Y Sebastian se dio cuenta de que su joven lord tenía ese tipo de pensamientos, lo cual no le ayudaba en nada.
―Madame Red trajo a una joven, diciendo que es su protegida y quiere presentársela.
Ciel alzó la ceja, sin entender que tenía aquello de malo. Aunque, bueno, tratándose de Madame Red pudiera ser que la joven fuera alguien escandalosa, no del estilo de Elizabeth, pero si de algún estilo molesto e insoportable.
―No sé que te incomoda, pero bueno, no es educado dejar esperando a dos damas ―dijo Ciel, tomando su bastón y saliendo de la habitación.
Sebastian tardó un poco en seguirlo, no sin antes mascullar sin que nadie le escuchara un «De seguro ese peluche provocó todo esto».
―Oh, querida, no deberías de estar tan nerviosa. Verás que le caerás bien al conde ―Madame Red se encontraba sentada en uno de los sillones del elegante salón de la mansión Phantomhive, bebiendo tranquilamente el té que amablemente Sebastian les había traído―. Mi sobrino puede tener cara seria, pero es una buena persona. Sólo ocupas saber como quitarle esa defensa que se auto impone ―rió en voz alta, abanicándose un poco.
―Pero, ¿no le parece que es muy temprano? De seguro nuestra presencia le será un incordio ―dijo la joven sentada en el sillón de dos piezas, quien miraba -sin poder evitarlo- fascinada la habitación en la que se encontraba. También degustaba de aquel té inglés, agradeciendo que el mayordomo le hubiera dejado algo de crema, pues no estaba acostumbrada al sabor. Sobre sus piernas se encontraba un peluche de un perrito azul, eso y el sombrero de tela que traía atado en su cabeza la hacían ver adorable, algo que a Madame Red le encantaba.
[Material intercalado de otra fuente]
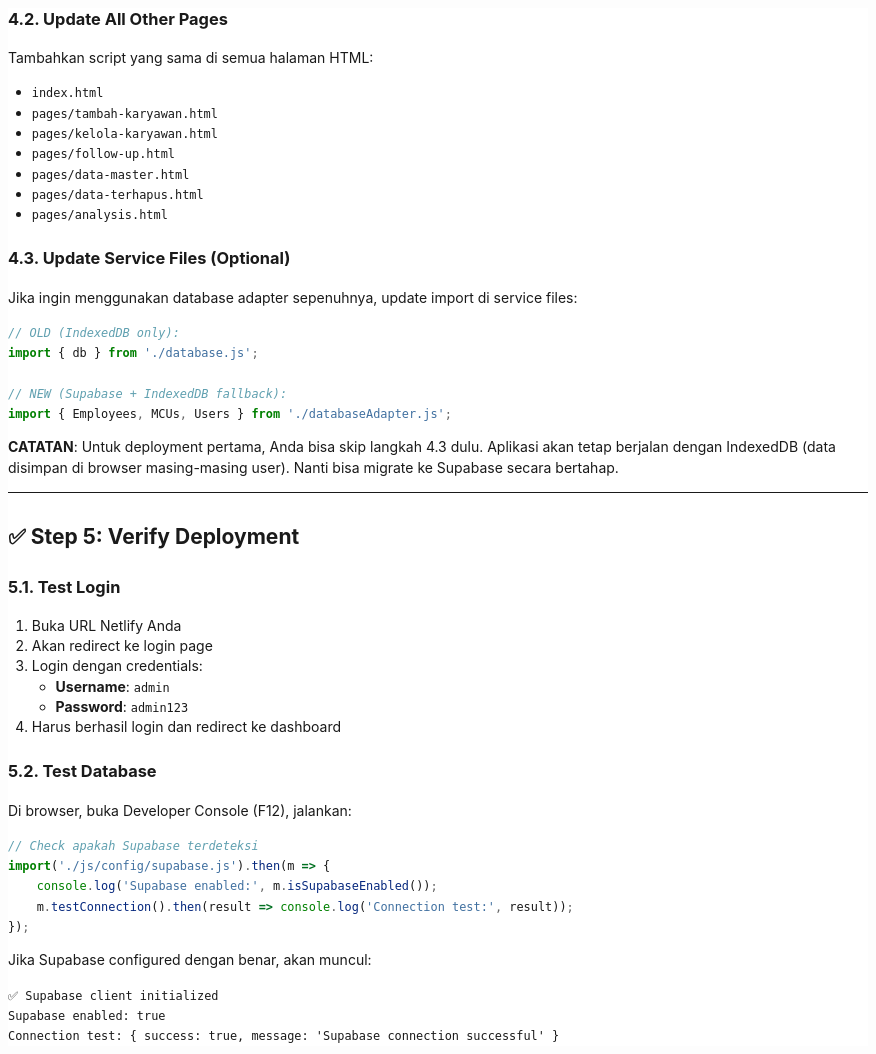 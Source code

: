 ### 4.2. Update All Other Pages

Tambahkan script yang sama di semua halaman HTML:
- `index.html`
- `pages/tambah-karyawan.html`
- `pages/kelola-karyawan.html`
- `pages/follow-up.html`
- `pages/data-master.html`
- `pages/data-terhapus.html`
- `pages/analysis.html`

### 4.3. Update Service Files (Optional)

Jika ingin menggunakan database adapter sepenuhnya, update import di service files:

```javascript
// OLD (IndexedDB only):
import { db } from './database.js';

// NEW (Supabase + IndexedDB fallback):
import { Employees, MCUs, Users } from './databaseAdapter.js';
```

**CATATAN**: Untuk deployment pertama, Anda bisa skip langkah 4.3 dulu. Aplikasi akan tetap berjalan dengan IndexedDB (data disimpan di browser masing-masing user). Nanti bisa migrate ke Supabase secara bertahap.

---

## ✅ Step 5: Verify Deployment

### 5.1. Test Login

1. Buka URL Netlify Anda
2. Akan redirect ke login page
3. Login dengan credentials:
   - **Username**: `admin`
   - **Password**: `admin123`
4. Harus berhasil login dan redirect ke dashboard

### 5.2. Test Database

Di browser, buka Developer Console (F12), jalankan:

```javascript
// Check apakah Supabase terdeteksi
import('./js/config/supabase.js').then(m => {
    console.log('Supabase enabled:', m.isSupabaseEnabled());
    m.testConnection().then(result => console.log('Connection test:', result));
});
```

Jika Supabase configured dengan benar, akan muncul:
```
✅ Supabase client initialized
Supabase enabled: true
Connection test: { success: true, message: 'Supabase connection successful' }
```
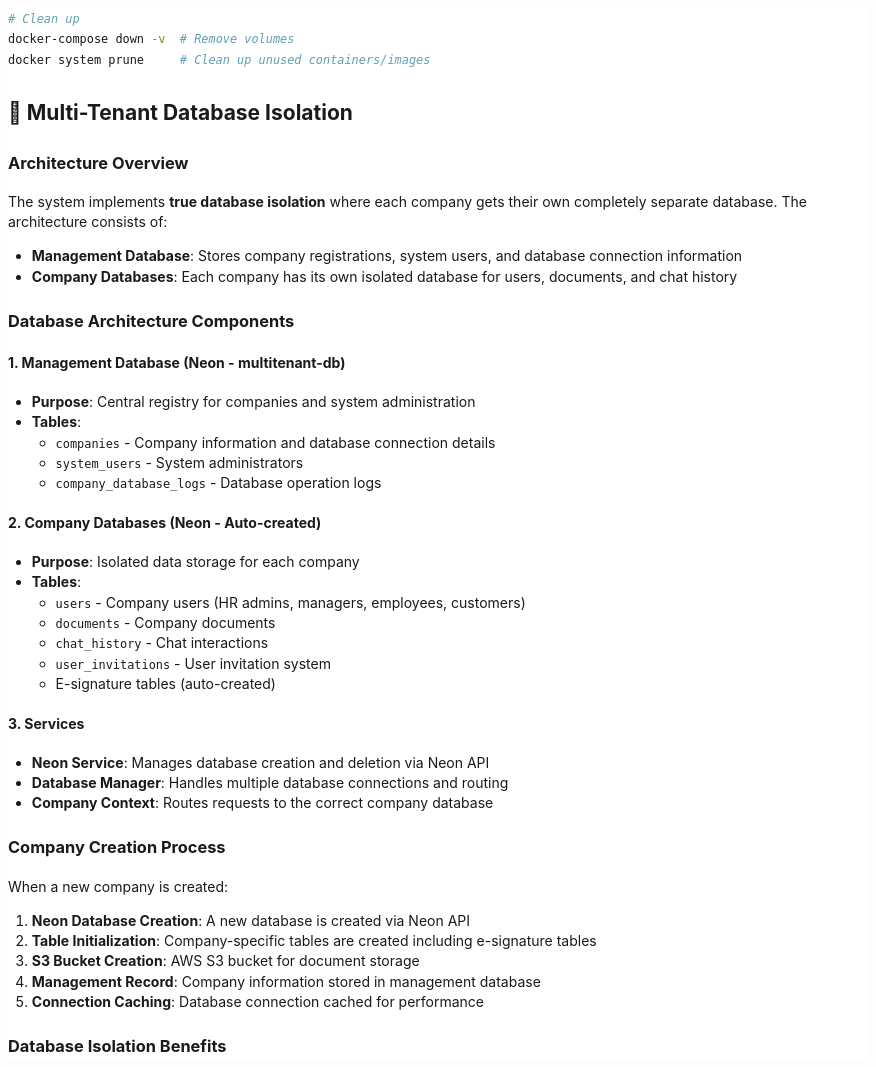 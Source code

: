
 ```bash
# Clean up
docker-compose down -v  # Remove volumes
docker system prune     # Clean up unused containers/images
```

## 🏢 Multi-Tenant Database Isolation

### Architecture Overview
The system implements **true database isolation** where each company gets their own completely separate database. The architecture consists of:

- **Management Database**: Stores company registrations, system users, and database connection information
- **Company Databases**: Each company has its own isolated database for users, documents, and chat history

### Database Architecture Components

#### 1. Management Database (Neon - multitenant-db)
- **Purpose**: Central registry for companies and system administration
- **Tables**: 
  - `companies` - Company information and database connection details
  - `system_users` - System administrators
  - `company_database_logs` - Database operation logs

#### 2. Company Databases (Neon - Auto-created)
- **Purpose**: Isolated data storage for each company
- **Tables**:
  - `users` - Company users (HR admins, managers, employees, customers)
  - `documents` - Company documents
  - `chat_history` - Chat interactions
  - `user_invitations` - User invitation system
  - E-signature tables (auto-created)

#### 3. Services
- **Neon Service**: Manages database creation and deletion via Neon API
- **Database Manager**: Handles multiple database connections and routing
- **Company Context**: Routes requests to the correct company database

### Company Creation Process

When a new company is created:

1. **Neon Database Creation**: A new database is created via Neon API
2. **Table Initialization**: Company-specific tables are created including e-signature tables
3. **S3 Bucket Creation**: AWS S3 bucket for document storage
4. **Management Record**: Company information stored in management database
5. **Connection Caching**: Database connection cached for performance

### Database Isolation Benefits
―Que va. Levantarse un día más temprano de lo normal no le hace daño a nadie ―comentó la mujer vestida de rojo sin darle importancia. Probó una de las galletas que había dejado el mayordomo de los Phantomhive en una bandeja y se deleitó con el sabor―. Creed, deberías de aprender de Sebastian, estas galletas son exquisitas.
―S-Sí, madame ―tartamudeó el mayordomo de la señora Durless, quien se encontraba parado en una esquina un tanto nervioso. La joven le sonrió, tratando de tranquilizarlo.
El silencio invadió la habitación, mientras esperaban que el amo de la casa se hiciera presente. De repente, la chica soltó un pequeño quejido. Madame Red volteó a verla, curiosa. Ella sólo se sobó el estomago.
―Este... Madame Red, quiero agradecerle nuevamente por tomarme bajo su tutela ―soltó, atropelladamente. La mujer de cabello rojizo sonrió con ternura.
―No deberías de agradecerme nada, estoy encantada de cuidar de ti, Kobato. Quien iba a pensar que mi fallecida amiga Lineth hubiera tenido una hija en oriente y que la hubiera dejado allá. Estoy segura de que no lo hizo a propósito.
―Lo sé ―contestó Kobato, sin poder evitar una sonrisita nerviosa. A ella no le gustaba mentir, pero Ioryogi-san había dicho que eso era necesario.
En ese momento las puertas se abrieron, dejando ver al dueño y al mayordomo de la mansión. Las mujeres se pusieron de pie, pero en el momento en que la mirada azulada del conde y la marrón de la invitada se cruzaron, ninguno de los dos pudo evitar soltar una exclamación de sorpresa.
―¡Usted!
―¡Tú!
―Joven amo, eso no es nada cortés ―murmuró Sebastian, sin poder evitar sonreír por el error de su señor. Aunque también estaba contento de que no fuera el único que sufriera con aquella visita.
―¿Eh? ¿Ya se conocían? ―preguntó extrañada Madame Red.
Ioryogi sonrió con burla, y Sebastian sintió la necesidad de prender la chimenea -aunque no fuera la época- y alimentar el fuego con aquel peluche.
Bien, definitivamente eso no se lo había esperado Ciel. Por su parte, Kobato parecía de lo más contenta. Tenía otra oportunidad para intentar curar el corazón de ese niño.